これは信用にかかわる問題でございますので、きちんとした調査を行いたいと思います。
- 井上哲士君
是非、きちんとした調査を強く求めます。
同時に、同社と防衛庁、防衛省との関係は、この接待とともに天下りという問題があります。
現在、同社に在籍をする防衛省のOBは何人で、それぞれ最終役職はどうなっているのか、いかがでしょうか。
- 防衛副大臣(江渡聡徳君)
現在、防衛省を離職した隊員が現時点で山田洋行に何名在籍しているかということは、これ詳しくは把握しておりませんけれども、自衛隊法の第六十二条に基づく防衛大臣等の承認を得て同社に再就職した方は四名でございます。
- 井上哲士君
現在在職している人がよく分からないという答弁だったんですが、私はおかしいと思うんですね。
去年の十一月に、衆議院の決算行政監視委員会が衆議院の調査局に予備調査を命じております。その結果が今年の三月に出ているんですね。これは調査局が防衛庁にも問い合わせをしてその調査票に基づいた集計でありますが、二百七社について出ております。この中に山田洋行もあるんです。

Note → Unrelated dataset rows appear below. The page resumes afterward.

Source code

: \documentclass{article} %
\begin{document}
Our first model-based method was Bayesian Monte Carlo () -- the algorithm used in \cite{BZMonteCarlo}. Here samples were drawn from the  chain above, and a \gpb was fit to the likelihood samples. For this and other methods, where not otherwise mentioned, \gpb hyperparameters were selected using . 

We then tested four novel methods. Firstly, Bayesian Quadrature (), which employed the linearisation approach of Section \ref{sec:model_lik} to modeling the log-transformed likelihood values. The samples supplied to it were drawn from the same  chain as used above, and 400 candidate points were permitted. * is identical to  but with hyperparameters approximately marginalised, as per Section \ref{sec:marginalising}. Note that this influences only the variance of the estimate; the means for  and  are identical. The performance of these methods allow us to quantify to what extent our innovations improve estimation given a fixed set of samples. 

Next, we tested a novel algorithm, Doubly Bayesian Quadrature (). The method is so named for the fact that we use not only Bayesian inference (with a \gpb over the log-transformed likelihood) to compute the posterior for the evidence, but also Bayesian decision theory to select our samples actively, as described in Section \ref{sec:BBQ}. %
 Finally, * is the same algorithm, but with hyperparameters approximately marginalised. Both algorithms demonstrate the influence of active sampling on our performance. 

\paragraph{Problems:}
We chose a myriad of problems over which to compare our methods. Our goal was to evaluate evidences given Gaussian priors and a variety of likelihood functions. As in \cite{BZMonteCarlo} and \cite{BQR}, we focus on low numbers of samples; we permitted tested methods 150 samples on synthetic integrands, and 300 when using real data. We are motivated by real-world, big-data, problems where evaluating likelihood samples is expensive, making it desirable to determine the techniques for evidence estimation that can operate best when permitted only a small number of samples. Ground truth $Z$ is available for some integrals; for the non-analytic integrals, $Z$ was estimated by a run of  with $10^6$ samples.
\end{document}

そして、この中では、二〇〇六年四月一日現在で十三人が在職をし、そのうち八人が常勤だということがちゃんと出ているんですね。これ、事実ですか。
- 防衛大臣官房長(中江公人君)
申し訳ございません、今委員御指摘の数字についてはちょっとよく調べてみたいと思います、今ちょっと手元に資料がございませんので。
- 井上哲士君
これは先ほど言いましたように、衆議院の調査局が各省庁に調査票を送って、それに基づく回答で作られているんです。そこでちゃんと、当時十三人在職、こういうふうに言っているわけですね。それが今こういう問題になっているときに、既に明らかにしたものも出さないというのは、私はここにも物事を隠す体質があるんではないかということを指摘せざるを得ないと思うんです。
それで、この調査で見ましても、当時の山田洋行の天下りは、社員数百四十六人に対しまして十三人ですから、八・九%と非常に突出しているんですね。同社の元専務自身が防衛省OBであって、OBを継続的に受け入れる、さらには防衛省幹部の家族らの親族の採用も指示をしていたと、こういうふうに言われております。こういうOBが営業活動に同行して顔つなぎをする、OBは元幹部ばかりですので、現役の自衛隊幹部は大先輩が来れば会わないわけにいかないと、こういう証言も報道されているわけで、ここに癒着の構造が見て取れるわけですね。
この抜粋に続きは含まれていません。